------ Supplied material

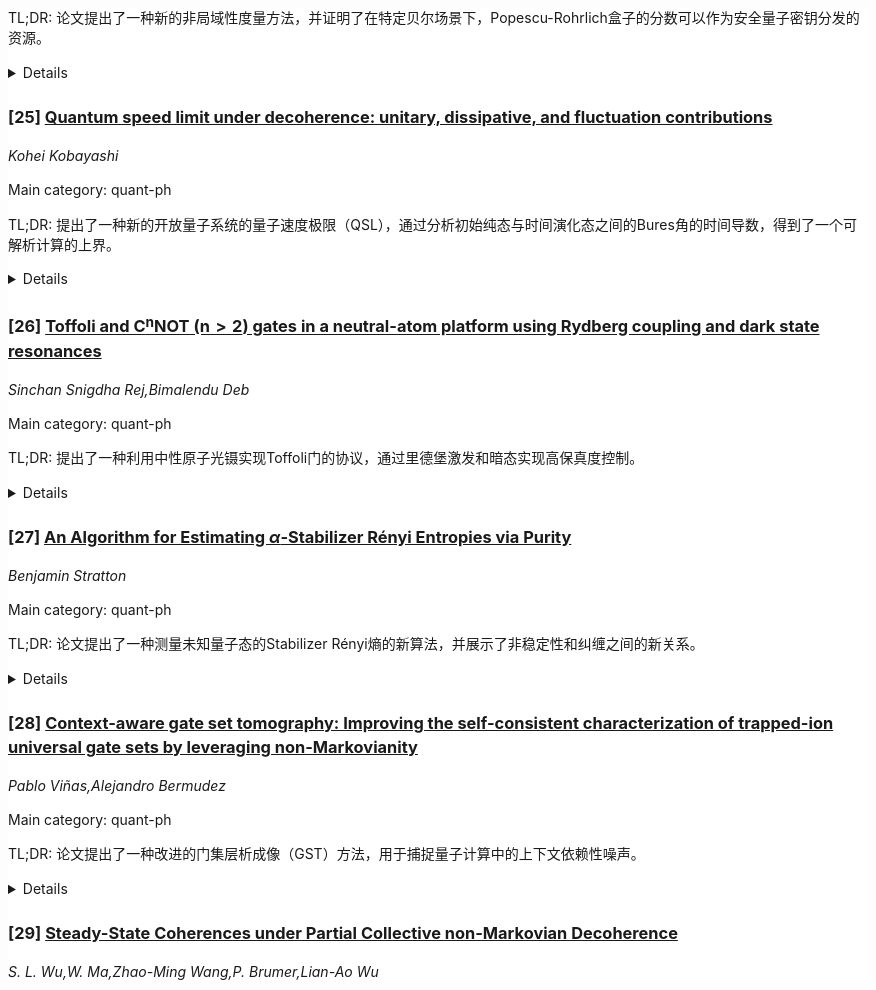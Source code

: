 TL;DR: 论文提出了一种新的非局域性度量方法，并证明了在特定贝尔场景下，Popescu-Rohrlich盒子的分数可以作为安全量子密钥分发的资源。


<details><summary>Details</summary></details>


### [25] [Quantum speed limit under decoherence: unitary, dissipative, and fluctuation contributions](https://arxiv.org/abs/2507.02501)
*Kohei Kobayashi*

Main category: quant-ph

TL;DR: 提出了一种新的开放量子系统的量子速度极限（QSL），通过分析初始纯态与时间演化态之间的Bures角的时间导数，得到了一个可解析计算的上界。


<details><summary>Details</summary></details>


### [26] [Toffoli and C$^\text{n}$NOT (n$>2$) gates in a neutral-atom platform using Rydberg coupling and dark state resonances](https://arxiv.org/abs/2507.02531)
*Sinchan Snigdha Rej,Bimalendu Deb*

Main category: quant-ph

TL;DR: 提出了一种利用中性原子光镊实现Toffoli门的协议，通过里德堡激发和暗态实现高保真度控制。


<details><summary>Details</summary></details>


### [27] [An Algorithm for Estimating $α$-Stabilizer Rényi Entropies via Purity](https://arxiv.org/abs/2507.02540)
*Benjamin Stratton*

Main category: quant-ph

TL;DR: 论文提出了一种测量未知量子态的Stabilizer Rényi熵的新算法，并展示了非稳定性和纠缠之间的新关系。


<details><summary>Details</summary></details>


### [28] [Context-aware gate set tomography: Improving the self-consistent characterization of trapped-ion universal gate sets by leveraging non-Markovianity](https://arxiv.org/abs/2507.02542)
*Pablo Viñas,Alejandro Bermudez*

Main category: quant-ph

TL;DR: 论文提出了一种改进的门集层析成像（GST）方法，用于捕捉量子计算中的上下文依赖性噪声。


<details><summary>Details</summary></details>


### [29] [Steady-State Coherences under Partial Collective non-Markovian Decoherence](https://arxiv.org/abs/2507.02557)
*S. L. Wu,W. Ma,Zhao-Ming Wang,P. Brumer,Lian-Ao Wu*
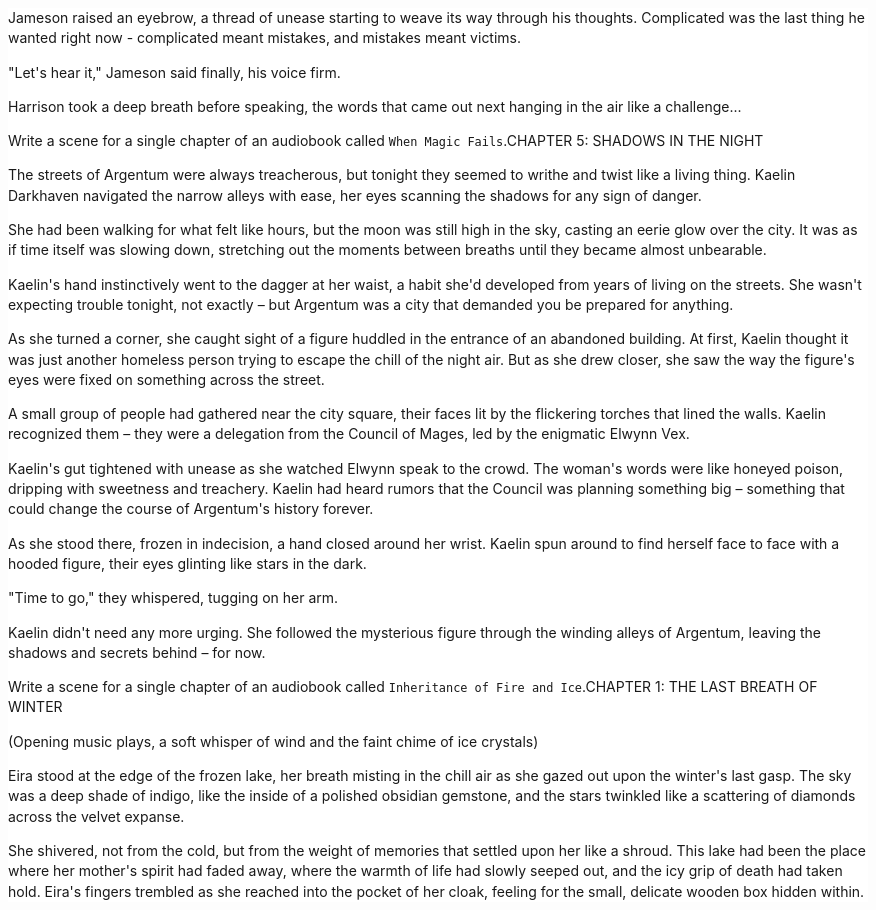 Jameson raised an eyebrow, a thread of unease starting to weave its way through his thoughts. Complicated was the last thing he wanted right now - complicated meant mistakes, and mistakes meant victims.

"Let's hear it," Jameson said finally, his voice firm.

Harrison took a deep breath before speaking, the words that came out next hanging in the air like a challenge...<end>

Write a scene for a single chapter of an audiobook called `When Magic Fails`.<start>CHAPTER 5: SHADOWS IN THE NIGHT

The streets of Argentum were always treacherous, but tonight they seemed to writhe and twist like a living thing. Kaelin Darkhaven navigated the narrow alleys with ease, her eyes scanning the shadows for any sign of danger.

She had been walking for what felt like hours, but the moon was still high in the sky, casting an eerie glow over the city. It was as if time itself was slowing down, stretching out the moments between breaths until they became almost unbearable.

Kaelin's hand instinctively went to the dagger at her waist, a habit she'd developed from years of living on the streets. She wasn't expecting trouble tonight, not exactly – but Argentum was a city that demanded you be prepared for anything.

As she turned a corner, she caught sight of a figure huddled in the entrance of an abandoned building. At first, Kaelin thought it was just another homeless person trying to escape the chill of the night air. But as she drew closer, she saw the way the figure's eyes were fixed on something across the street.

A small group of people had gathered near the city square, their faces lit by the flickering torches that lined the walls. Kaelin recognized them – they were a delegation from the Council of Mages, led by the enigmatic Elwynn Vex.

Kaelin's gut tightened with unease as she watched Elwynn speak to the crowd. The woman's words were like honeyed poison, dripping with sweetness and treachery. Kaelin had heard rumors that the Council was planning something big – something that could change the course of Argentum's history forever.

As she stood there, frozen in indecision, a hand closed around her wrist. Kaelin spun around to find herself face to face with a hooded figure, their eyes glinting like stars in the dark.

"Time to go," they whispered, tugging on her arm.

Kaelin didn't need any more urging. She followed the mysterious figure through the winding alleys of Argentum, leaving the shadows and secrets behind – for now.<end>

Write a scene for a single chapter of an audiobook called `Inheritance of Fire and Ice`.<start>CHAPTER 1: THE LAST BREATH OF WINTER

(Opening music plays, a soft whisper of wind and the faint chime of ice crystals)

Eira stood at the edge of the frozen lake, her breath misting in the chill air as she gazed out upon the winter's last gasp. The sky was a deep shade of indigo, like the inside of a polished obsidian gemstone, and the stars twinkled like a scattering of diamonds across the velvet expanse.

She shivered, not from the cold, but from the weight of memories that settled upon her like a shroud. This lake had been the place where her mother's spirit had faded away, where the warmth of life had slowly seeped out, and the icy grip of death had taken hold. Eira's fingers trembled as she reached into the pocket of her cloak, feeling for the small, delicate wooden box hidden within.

------------

Exercise prompt: Please show the lines in the entries above that hold the string "city".

Reply to the exercise:
She had been walking for what felt like hours, but the moon was still high in the sky, casting an eerie glow over the city. It was as if time itself was slowing down, stretching out the moments between breaths until they became almost unbearable.
Kaelin's hand instinctively went to the dagger at her waist, a habit she'd developed from years of living on the streets. She wasn't expecting trouble tonight, not exactly – but Argentum was a city that demanded you be prepared for anything.
A small group of people had gathered near the city square, their faces lit by the flickering torches that lined the walls. Kaelin recognized them – they were a delegation from the Council of Mages, led by the enigmatic Elwynn Vex.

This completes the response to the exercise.